> _The task_: Search the material for the string "required", then return every line where it is found.

> _Material provided_:
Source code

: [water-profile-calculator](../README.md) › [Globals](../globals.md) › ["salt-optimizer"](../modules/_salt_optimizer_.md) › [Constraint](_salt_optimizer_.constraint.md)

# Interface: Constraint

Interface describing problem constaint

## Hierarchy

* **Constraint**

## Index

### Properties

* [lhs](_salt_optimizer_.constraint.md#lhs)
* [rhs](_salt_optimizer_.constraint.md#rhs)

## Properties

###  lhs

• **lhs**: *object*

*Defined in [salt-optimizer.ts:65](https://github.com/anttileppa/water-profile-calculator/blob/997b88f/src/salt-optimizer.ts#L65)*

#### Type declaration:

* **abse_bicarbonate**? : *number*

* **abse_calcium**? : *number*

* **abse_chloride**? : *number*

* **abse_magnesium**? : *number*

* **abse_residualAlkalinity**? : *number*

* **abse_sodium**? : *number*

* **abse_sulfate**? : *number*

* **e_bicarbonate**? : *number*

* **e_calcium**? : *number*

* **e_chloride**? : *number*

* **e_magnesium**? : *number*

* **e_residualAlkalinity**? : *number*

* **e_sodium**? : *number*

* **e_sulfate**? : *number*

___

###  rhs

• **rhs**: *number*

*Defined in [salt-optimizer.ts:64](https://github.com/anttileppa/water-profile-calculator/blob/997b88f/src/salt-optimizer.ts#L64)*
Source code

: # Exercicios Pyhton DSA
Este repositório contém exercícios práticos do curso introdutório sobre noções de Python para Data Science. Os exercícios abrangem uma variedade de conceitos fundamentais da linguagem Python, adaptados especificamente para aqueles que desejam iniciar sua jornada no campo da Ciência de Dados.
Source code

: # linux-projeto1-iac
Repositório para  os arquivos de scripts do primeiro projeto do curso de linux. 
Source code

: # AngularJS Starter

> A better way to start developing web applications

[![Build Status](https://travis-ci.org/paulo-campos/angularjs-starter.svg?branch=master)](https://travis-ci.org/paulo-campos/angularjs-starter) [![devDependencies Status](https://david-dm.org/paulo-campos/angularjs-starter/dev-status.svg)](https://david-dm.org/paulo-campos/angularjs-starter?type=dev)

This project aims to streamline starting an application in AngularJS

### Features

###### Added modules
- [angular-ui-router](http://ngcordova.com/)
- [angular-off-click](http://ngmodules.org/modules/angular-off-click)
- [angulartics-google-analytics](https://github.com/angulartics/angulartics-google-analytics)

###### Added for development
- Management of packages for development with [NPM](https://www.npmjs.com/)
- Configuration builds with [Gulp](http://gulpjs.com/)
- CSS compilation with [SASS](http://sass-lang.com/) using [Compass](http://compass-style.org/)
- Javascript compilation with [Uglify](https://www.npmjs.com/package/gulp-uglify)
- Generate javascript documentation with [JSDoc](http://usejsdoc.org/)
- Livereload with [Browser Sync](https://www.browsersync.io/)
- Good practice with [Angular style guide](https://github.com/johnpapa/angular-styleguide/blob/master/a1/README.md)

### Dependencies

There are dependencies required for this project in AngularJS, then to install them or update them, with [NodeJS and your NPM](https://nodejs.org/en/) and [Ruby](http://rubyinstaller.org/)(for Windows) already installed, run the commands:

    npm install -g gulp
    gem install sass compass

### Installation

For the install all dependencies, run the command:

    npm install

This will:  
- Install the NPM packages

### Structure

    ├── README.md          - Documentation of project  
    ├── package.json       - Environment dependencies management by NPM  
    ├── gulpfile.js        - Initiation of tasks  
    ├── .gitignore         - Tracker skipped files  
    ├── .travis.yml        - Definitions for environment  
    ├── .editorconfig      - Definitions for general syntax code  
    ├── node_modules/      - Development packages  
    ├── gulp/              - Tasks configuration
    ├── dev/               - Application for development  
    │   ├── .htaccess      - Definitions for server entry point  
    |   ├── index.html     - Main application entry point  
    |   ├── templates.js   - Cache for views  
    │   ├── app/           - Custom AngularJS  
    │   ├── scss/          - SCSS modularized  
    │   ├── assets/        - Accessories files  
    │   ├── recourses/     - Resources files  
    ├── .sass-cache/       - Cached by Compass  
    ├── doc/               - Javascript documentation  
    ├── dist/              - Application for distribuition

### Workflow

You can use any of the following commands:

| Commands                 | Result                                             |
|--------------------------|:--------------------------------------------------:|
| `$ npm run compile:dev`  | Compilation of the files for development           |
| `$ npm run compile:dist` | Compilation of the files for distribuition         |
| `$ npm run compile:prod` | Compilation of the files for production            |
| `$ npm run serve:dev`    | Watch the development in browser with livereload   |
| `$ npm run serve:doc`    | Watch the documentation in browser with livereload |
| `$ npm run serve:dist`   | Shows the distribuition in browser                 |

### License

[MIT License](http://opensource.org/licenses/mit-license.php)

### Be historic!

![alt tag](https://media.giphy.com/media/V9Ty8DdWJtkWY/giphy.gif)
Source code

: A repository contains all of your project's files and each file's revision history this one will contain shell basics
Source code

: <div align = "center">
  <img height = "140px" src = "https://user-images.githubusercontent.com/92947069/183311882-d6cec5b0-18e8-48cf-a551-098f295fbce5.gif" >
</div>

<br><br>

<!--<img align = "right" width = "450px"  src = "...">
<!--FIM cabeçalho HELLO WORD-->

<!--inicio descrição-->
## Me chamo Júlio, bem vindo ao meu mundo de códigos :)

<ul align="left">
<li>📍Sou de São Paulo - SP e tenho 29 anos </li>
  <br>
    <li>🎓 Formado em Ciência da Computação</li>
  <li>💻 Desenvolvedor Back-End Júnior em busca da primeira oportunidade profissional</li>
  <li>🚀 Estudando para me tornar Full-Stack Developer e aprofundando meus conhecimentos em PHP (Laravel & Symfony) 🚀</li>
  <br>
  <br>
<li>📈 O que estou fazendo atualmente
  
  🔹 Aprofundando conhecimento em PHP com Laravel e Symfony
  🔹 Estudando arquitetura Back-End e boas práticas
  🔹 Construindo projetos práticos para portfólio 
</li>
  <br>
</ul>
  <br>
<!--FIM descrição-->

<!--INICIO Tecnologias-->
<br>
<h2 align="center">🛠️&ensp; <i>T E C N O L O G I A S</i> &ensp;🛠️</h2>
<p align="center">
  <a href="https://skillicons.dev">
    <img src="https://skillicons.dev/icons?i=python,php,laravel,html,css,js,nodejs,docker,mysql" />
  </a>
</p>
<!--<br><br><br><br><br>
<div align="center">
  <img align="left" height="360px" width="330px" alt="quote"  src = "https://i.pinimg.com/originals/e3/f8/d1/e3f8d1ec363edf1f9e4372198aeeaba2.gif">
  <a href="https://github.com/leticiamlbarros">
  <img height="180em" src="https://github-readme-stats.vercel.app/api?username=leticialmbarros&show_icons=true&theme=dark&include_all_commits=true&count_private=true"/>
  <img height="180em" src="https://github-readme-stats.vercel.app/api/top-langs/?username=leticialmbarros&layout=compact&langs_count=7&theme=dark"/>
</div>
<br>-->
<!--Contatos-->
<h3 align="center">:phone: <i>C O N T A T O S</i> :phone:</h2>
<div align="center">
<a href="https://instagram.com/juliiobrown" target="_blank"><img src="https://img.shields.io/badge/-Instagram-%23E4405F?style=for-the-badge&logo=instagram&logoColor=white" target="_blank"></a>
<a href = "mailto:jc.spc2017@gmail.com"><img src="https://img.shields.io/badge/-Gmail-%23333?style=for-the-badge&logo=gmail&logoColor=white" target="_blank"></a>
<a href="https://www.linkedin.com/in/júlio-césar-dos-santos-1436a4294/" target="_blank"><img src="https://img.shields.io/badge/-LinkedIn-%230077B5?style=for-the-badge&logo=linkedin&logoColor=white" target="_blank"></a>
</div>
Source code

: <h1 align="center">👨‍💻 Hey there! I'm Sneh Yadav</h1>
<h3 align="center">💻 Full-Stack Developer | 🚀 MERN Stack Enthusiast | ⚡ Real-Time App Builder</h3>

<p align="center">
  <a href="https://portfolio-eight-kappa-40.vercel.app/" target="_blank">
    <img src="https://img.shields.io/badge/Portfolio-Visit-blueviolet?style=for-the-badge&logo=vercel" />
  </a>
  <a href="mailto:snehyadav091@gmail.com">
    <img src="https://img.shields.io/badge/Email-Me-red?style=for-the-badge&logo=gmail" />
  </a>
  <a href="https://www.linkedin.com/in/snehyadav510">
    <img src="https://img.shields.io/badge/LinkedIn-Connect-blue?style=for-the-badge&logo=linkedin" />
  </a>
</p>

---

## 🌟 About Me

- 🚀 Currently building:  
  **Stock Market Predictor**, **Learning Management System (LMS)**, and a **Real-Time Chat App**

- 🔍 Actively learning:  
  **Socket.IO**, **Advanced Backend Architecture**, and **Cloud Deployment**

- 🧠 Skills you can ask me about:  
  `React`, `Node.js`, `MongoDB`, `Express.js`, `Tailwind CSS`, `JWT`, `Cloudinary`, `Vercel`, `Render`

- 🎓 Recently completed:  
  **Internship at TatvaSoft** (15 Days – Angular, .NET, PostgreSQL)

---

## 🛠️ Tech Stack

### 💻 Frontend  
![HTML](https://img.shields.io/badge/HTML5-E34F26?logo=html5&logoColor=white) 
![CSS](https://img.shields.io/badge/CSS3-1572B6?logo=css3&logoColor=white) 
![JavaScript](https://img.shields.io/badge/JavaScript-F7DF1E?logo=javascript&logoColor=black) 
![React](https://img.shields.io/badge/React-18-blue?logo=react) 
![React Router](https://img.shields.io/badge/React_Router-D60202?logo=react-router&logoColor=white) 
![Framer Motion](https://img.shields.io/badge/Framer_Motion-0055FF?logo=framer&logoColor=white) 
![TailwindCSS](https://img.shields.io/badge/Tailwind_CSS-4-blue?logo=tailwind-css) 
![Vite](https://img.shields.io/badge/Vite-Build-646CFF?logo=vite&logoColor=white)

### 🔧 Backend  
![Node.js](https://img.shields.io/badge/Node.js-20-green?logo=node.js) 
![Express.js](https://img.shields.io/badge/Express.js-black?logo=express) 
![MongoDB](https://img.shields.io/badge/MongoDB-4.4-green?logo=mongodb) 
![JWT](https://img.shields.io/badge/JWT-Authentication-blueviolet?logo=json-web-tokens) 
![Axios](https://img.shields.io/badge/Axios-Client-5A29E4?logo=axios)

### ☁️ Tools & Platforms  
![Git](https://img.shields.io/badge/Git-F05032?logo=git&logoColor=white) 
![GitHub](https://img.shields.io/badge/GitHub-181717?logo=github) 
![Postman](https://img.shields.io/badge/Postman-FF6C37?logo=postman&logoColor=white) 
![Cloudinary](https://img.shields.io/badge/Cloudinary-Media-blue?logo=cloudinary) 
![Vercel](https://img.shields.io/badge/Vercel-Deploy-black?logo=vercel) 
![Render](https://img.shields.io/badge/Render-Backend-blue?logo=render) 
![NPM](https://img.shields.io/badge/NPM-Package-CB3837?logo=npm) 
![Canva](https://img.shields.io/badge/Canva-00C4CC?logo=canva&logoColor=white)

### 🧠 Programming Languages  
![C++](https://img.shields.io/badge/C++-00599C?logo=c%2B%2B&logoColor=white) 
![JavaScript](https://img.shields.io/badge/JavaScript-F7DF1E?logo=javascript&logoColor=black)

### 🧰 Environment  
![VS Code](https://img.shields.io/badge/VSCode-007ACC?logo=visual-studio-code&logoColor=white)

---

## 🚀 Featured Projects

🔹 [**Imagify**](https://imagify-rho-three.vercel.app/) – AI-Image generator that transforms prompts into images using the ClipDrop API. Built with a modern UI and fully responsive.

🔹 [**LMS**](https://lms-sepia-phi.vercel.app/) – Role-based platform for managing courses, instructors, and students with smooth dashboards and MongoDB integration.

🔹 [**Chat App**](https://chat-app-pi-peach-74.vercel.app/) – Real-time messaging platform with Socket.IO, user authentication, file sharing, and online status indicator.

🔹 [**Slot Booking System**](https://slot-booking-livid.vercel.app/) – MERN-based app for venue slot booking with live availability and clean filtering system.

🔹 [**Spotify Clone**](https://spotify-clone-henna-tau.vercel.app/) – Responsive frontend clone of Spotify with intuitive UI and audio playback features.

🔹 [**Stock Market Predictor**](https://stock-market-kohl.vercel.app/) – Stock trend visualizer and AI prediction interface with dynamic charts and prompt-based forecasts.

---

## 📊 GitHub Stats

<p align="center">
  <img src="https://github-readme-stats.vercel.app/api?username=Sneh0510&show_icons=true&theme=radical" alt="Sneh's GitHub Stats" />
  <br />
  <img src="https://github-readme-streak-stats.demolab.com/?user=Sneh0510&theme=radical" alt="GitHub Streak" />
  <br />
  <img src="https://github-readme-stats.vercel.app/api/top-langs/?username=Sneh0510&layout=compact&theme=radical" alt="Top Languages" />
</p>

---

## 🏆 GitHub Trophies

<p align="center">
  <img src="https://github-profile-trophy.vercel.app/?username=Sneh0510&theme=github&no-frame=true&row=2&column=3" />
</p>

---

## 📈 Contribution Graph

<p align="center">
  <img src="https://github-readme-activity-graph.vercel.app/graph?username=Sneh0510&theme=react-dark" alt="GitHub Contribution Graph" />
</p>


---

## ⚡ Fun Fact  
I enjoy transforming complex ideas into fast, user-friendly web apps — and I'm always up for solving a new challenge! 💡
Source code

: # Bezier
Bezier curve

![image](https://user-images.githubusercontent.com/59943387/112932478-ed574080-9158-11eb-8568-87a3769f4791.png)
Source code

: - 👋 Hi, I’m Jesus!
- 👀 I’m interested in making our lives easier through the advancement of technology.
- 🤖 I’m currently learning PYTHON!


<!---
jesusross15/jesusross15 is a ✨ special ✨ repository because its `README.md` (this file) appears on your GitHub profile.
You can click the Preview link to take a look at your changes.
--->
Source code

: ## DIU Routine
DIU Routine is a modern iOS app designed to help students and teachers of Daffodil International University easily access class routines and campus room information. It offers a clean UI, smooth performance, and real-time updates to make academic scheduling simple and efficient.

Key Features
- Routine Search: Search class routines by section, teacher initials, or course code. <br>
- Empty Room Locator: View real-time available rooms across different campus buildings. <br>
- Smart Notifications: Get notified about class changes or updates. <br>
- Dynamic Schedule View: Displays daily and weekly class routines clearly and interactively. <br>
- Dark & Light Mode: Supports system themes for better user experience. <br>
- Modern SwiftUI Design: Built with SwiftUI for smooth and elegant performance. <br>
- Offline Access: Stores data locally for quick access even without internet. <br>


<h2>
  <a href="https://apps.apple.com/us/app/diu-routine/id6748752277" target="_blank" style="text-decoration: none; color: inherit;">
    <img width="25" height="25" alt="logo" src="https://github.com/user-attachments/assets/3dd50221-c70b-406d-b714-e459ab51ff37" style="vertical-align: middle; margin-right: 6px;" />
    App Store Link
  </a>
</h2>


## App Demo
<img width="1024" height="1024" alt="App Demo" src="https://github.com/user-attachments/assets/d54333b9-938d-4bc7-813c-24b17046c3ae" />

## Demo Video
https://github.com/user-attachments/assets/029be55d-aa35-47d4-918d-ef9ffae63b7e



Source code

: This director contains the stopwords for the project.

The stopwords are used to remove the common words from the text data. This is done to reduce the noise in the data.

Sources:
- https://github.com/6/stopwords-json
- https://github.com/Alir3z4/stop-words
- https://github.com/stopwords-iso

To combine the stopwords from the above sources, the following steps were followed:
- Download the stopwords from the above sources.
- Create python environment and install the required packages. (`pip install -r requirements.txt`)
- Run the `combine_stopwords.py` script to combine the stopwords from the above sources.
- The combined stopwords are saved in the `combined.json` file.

> _Response for this exercise_:
There are dependencies required for this project in AngularJS, then to install them or update them, with [NodeJS and your NPM](https://nodejs.org/en/) and [Ruby](http://rubyinstaller.org/)(for Windows) already installed, run the commands:
- Create python environment and install the required packages. (`pip install -r requirements.txt`)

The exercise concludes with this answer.